TASK DIRECTIONS
Could you show all lines in the entries below that contain the string "DataVaultKubernetesAuthBackendRole"?

|---|

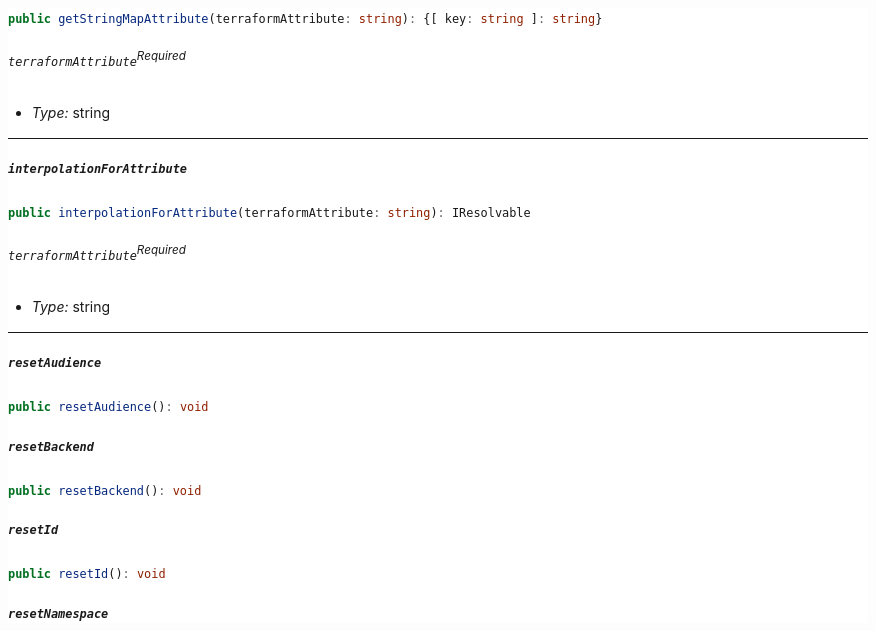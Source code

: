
 ```typescript
public getStringMapAttribute(terraformAttribute: string): {[ key: string ]: string}
```

###### `terraformAttribute`<sup>Required</sup> <a name="terraformAttribute" id="@cdktf/provider-vault.dataVaultKubernetesAuthBackendRole.DataVaultKubernetesAuthBackendRole.getStringMapAttribute.parameter.terraformAttribute"></a>

- *Type:* string

---

##### `interpolationForAttribute` <a name="interpolationForAttribute" id="@cdktf/provider-vault.dataVaultKubernetesAuthBackendRole.DataVaultKubernetesAuthBackendRole.interpolationForAttribute"></a>

```typescript
public interpolationForAttribute(terraformAttribute: string): IResolvable
```

###### `terraformAttribute`<sup>Required</sup> <a name="terraformAttribute" id="@cdktf/provider-vault.dataVaultKubernetesAuthBackendRole.DataVaultKubernetesAuthBackendRole.interpolationForAttribute.parameter.terraformAttribute"></a>

- *Type:* string

---

##### `resetAudience` <a name="resetAudience" id="@cdktf/provider-vault.dataVaultKubernetesAuthBackendRole.DataVaultKubernetesAuthBackendRole.resetAudience"></a>

```typescript
public resetAudience(): void
```

##### `resetBackend` <a name="resetBackend" id="@cdktf/provider-vault.dataVaultKubernetesAuthBackendRole.DataVaultKubernetesAuthBackendRole.resetBackend"></a>

```typescript
public resetBackend(): void
```

##### `resetId` <a name="resetId" id="@cdktf/provider-vault.dataVaultKubernetesAuthBackendRole.DataVaultKubernetesAuthBackendRole.resetId"></a>

```typescript
public resetId(): void
```

##### `resetNamespace` <a name="resetNamespace" id="@cdktf/provider-vault.dataVaultKubernetesAuthBackendRole.DataVaultKubernetesAuthBackendRole.resetNamespace"></a>
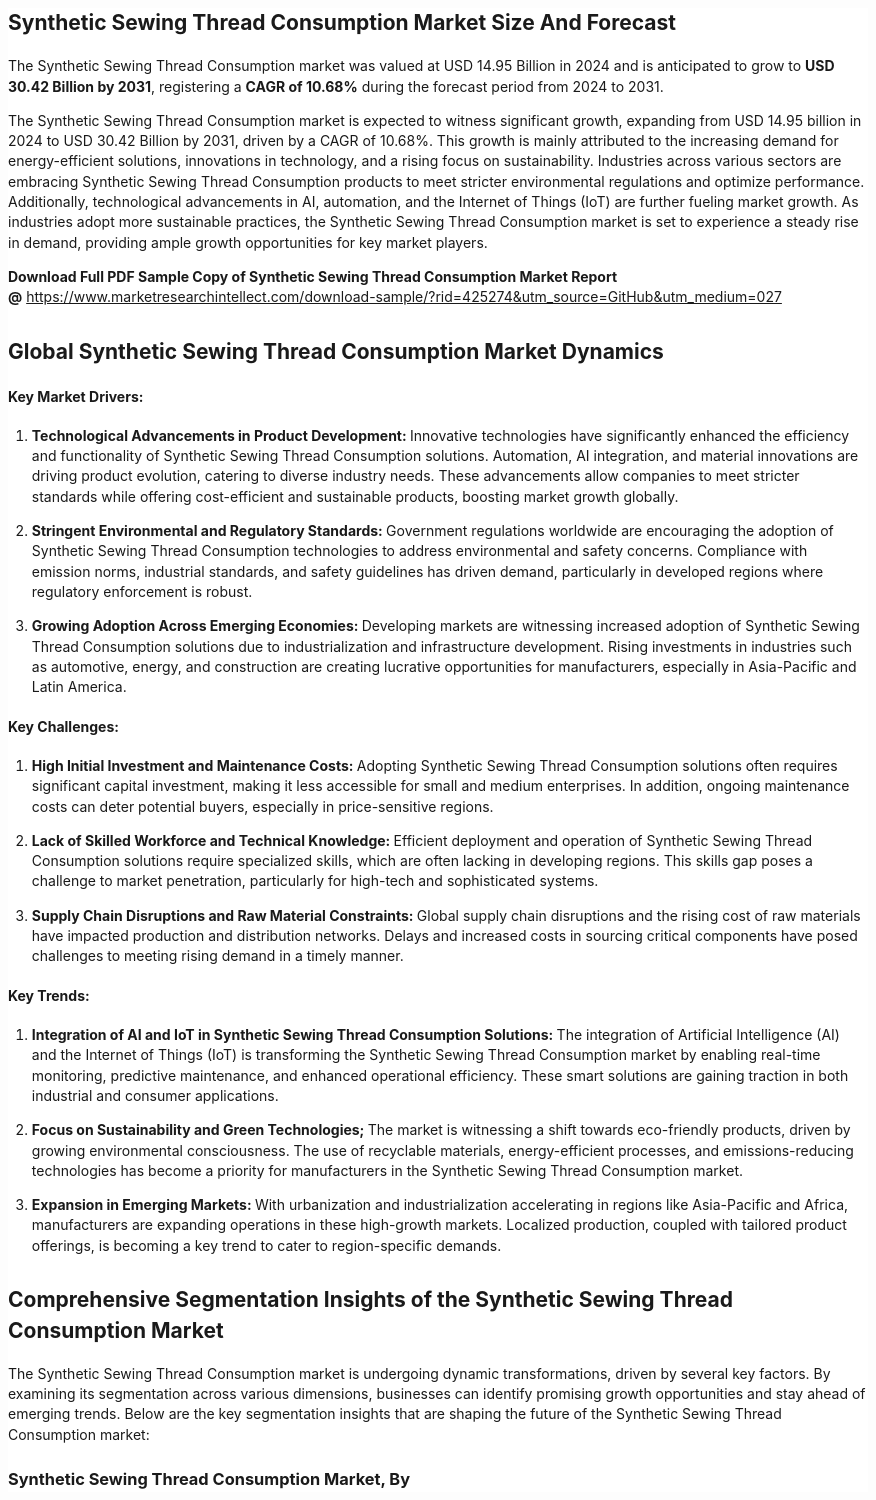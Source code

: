 <h2>Synthetic Sewing Thread Consumption Market Size And Forecast</h2><p>The Synthetic Sewing Thread Consumption market was valued at USD 14.95 Billion in 2024 and is anticipated to grow to <strong>USD 30.42 Billion by 2031</strong>, registering a <strong>CAGR of 10.68%</strong> during the forecast period from 2024 to 2031.</p><p>The Synthetic Sewing Thread Consumption market is expected to witness significant growth, expanding from USD 14.95 billion in 2024 to USD 30.42 Billion by 2031, driven by a CAGR of 10.68%. This growth is mainly attributed to the increasing demand for energy-efficient solutions, innovations in technology, and a rising focus on sustainability. Industries across various sectors are embracing Synthetic Sewing Thread Consumption products to meet stricter environmental regulations and optimize performance. Additionally, technological advancements in AI, automation, and the Internet of Things (IoT) are further fueling market growth. As industries adopt more sustainable practices, the Synthetic Sewing Thread Consumption market is set to experience a steady rise in demand, providing ample growth opportunities for key market players.</p><p><strong>Download Full PDF Sample Copy of Synthetic Sewing Thread Consumption Market Report @</strong>&nbsp;<a href="https://www.marketresearchintellect.com/download-sample/?rid=425274&amp;utm_source=GitHub&amp;utm_medium=027">https://www.marketresearchintellect.com/download-sample/?rid=425274&amp;utm_source=GitHub&amp;utm_medium=027</a></p><h2>Global Synthetic Sewing Thread Consumption Market Dynamics</h2><h4><strong>Key Market Drivers:</strong></h4><ol><li><p><strong>Technological Advancements in Product Development:&nbsp;</strong>Innovative technologies have significantly enhanced the efficiency and functionality of Synthetic Sewing Thread Consumption solutions. Automation, AI integration, and material innovations are driving product evolution, catering to diverse industry needs. These advancements allow companies to meet stricter standards while offering cost-efficient and sustainable products, boosting market growth globally.</p></li><li><p><strong>Stringent Environmental and Regulatory Standards:&nbsp;</strong>Government regulations worldwide are encouraging the adoption of Synthetic Sewing Thread Consumption technologies to address environmental and safety concerns. Compliance with emission norms, industrial standards, and safety guidelines has driven demand, particularly in developed regions where regulatory enforcement is robust.</p></li><li><p><strong>Growing Adoption Across Emerging Economies:&nbsp;</strong>Developing markets are witnessing increased adoption of Synthetic Sewing Thread Consumption solutions due to industrialization and infrastructure development. Rising investments in industries such as automotive, energy, and construction are creating lucrative opportunities for manufacturers, especially in Asia-Pacific and Latin America.</p></li></ol><h4><strong>Key Challenges:</strong></h4><ol><li><p><strong>High Initial Investment and Maintenance Costs:&nbsp;</strong>Adopting Synthetic Sewing Thread Consumption solutions often requires significant capital investment, making it less accessible for small and medium enterprises. In addition, ongoing maintenance costs can deter potential buyers, especially in price-sensitive regions.</p></li><li><p><strong>Lack of Skilled Workforce and Technical Knowledge:&nbsp;</strong>Efficient deployment and operation of Synthetic Sewing Thread Consumption solutions require specialized skills, which are often lacking in developing regions. This skills gap poses a challenge to market penetration, particularly for high-tech and sophisticated systems.</p></li><li><p><strong>Supply Chain Disruptions and Raw Material Constraints:&nbsp;</strong>Global supply chain disruptions and the rising cost of raw materials have impacted production and distribution networks. Delays and increased costs in sourcing critical components have posed challenges to meeting rising demand in a timely manner.</p></li></ol><h4><strong>Key Trends:</strong></h4><ol><li><p><strong>Integration of AI and IoT in Synthetic Sewing Thread Consumption Solutions:&nbsp;</strong>The integration of Artificial Intelligence (AI) and the Internet of Things (IoT) is transforming the Synthetic Sewing Thread Consumption market by enabling real-time monitoring, predictive maintenance, and enhanced operational efficiency. These smart solutions are gaining traction in both industrial and consumer applications.</p></li><li><p><strong>Focus on Sustainability and Green Technologies;&nbsp;</strong>The market is witnessing a shift towards eco-friendly products, driven by growing environmental consciousness. The use of recyclable materials, energy-efficient processes, and emissions-reducing technologies has become a priority for manufacturers in the Synthetic Sewing Thread Consumption market.</p></li><li><p><strong>Expansion in Emerging Markets:&nbsp;</strong>With urbanization and industrialization accelerating in regions like Asia-Pacific and Africa, manufacturers are expanding operations in these high-growth markets. Localized production, coupled with tailored product offerings, is becoming a key trend to cater to region-specific demands.</p></li></ol><div class="article-main__content" data-test-id="publishing-text-block"><h2>Comprehensive Segmentation Insights of the Synthetic Sewing Thread Consumption Market</h2><p>The Synthetic Sewing Thread Consumption market is undergoing dynamic transformations, driven by several key factors. By examining its segmentation across various dimensions, businesses can identify promising growth opportunities and stay ahead of emerging trends. Below are the key segmentation insights that are shaping the future of the Synthetic Sewing Thread Consumption market:</p><h3><strong>Synthetic Sewing Thread Consumption Market, By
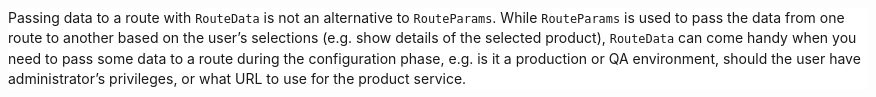 Passing data to a route with `RouteData` is not an alternative to `RouteParams`. While `RouteParams` is used to pass the data from one route to another based on the user’s selections (e.g. show details of the selected product), `RouteData` can come handy when you need to pass some data to a route during the configuration phase, e.g. is it a production or QA environment, should the user have administrator’s privileges, or what URL to use for the product service.
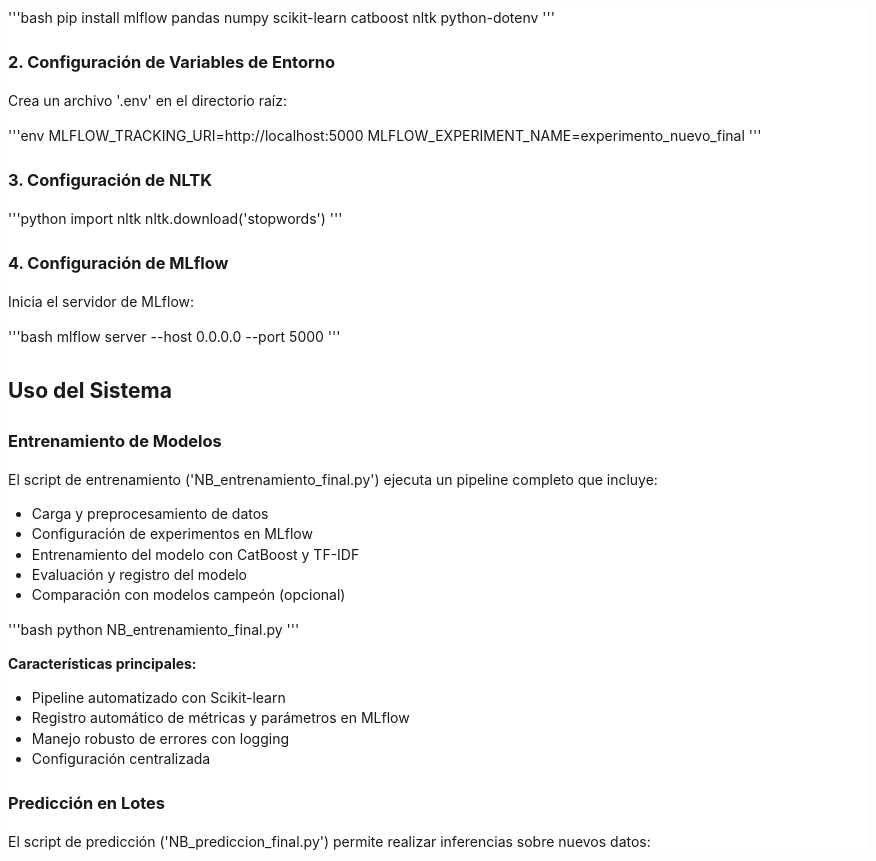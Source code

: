 '''bash
pip install mlflow pandas numpy scikit-learn catboost nltk python-dotenv
'''

### 2. Configuración de Variables de Entorno

Crea un archivo '.env' en el directorio raíz:

'''env
MLFLOW_TRACKING_URI=http://localhost:5000
MLFLOW_EXPERIMENT_NAME=experimento_nuevo_final
'''

### 3. Configuración de NLTK

'''python
import nltk
nltk.download('stopwords')
'''

### 4. Configuración de MLflow

Inicia el servidor de MLflow:

'''bash
mlflow server --host 0.0.0.0 --port 5000
'''

## Uso del Sistema

### Entrenamiento de Modelos

El script de entrenamiento ('NB_entrenamiento_final.py') ejecuta un pipeline completo que incluye:

- Carga y preprocesamiento de datos
- Configuración de experimentos en MLflow
- Entrenamiento del modelo con CatBoost y TF-IDF
- Evaluación y registro del modelo
- Comparación con modelos campeón (opcional)

'''bash
python NB_entrenamiento_final.py
'''

**Características principales:**
- Pipeline automatizado con Scikit-learn
- Registro automático de métricas y parámetros en MLflow
- Manejo robusto de errores con logging
- Configuración centralizada

### Predicción en Lotes

El script de predicción ('NB_prediccion_final.py') permite realizar inferencias sobre nuevos datos:
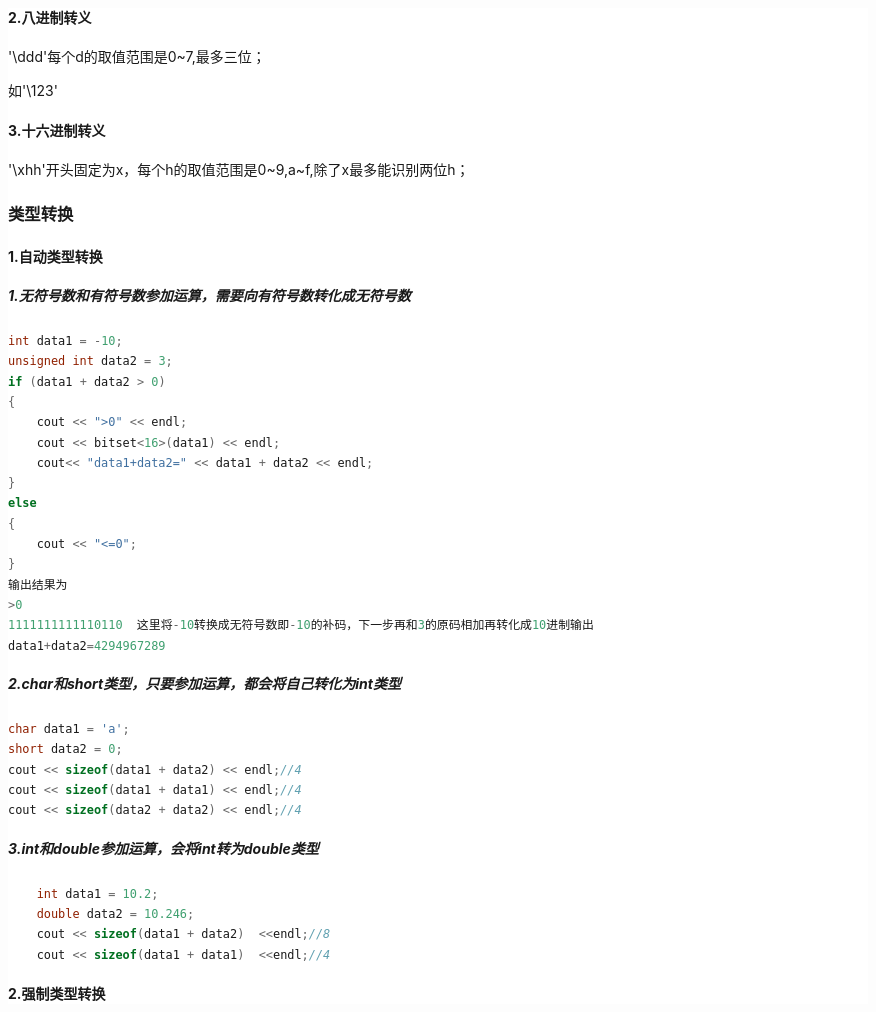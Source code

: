 #### 2.八进制转义

'\ddd'每个d的取值范围是0~7,最多三位；

如'\123'

#### 3.十六进制转义

'\xhh'开头固定为x，每个h的取值范围是0~9,a~f,除了x最多能识别两位h；

### 类型转换

#### 1.自动类型转换

##### 1.无符号数和有符号数参加运算，需要向有符号数转化成无符号数

```c++
int data1 = -10;
unsigned int data2 = 3;
if (data1 + data2 > 0)
{
    cout << ">0" << endl;
    cout << bitset<16>(data1) << endl;
    cout<< "data1+data2=" << data1 + data2 << endl;
}
else
{
    cout << "<=0";
}
输出结果为
>0
1111111111110110  这里将-10转换成无符号数即-10的补码，下一步再和3的原码相加再转化成10进制输出
data1+data2=4294967289
```

##### 2.char和short类型，只要参加运算，都会将自己转化为int类型

```c++
char data1 = 'a';
short data2 = 0;
cout << sizeof(data1 + data2) << endl;//4
cout << sizeof(data1 + data1) << endl;//4
cout << sizeof(data2 + data2) << endl;//4
```

##### 3.int和double参加运算，会将int转为double类型

```c++
	int data1 = 10.2;
	double data2 = 10.246;
	cout << sizeof(data1 + data2)  <<endl;//8
	cout << sizeof(data1 + data1)  <<endl;//4
```

#### 2.强制类型转换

|---|

RESPONSE TO THE EXERCISE
###### `terraformAttribute`<sup>Required</sup> <a name="terraformAttribute" id="@cdktf/provider-vault.dataVaultKubernetesAuthBackendRole.DataVaultKubernetesAuthBackendRole.getStringMapAttribute.parameter.terraformAttribute"></a>
##### `interpolationForAttribute` <a name="interpolationForAttribute" id="@cdktf/provider-vault.dataVaultKubernetesAuthBackendRole.DataVaultKubernetesAuthBackendRole.interpolationForAttribute"></a>
###### `terraformAttribute`<sup>Required</sup> <a name="terraformAttribute" id="@cdktf/provider-vault.dataVaultKubernetesAuthBackendRole.DataVaultKubernetesAuthBackendRole.interpolationForAttribute.parameter.terraformAttribute"></a>
##### `resetAudience` <a name="resetAudience" id="@cdktf/provider-vault.dataVaultKubernetesAuthBackendRole.DataVaultKubernetesAuthBackendRole.resetAudience"></a>
##### `resetBackend` <a name="resetBackend" id="@cdktf/provider-vault.dataVaultKubernetesAuthBackendRole.DataVaultKubernetesAuthBackendRole.resetBackend"></a>
##### `resetId` <a name="resetId" id="@cdktf/provider-vault.dataVaultKubernetesAuthBackendRole.DataVaultKubernetesAuthBackendRole.resetId"></a>
##### `resetNamespace` <a name="resetNamespace" id="@cdktf/provider-vault.dataVaultKubernetesAuthBackendRole.DataVaultKubernetesAuthBackendRole.resetNamespace"></a>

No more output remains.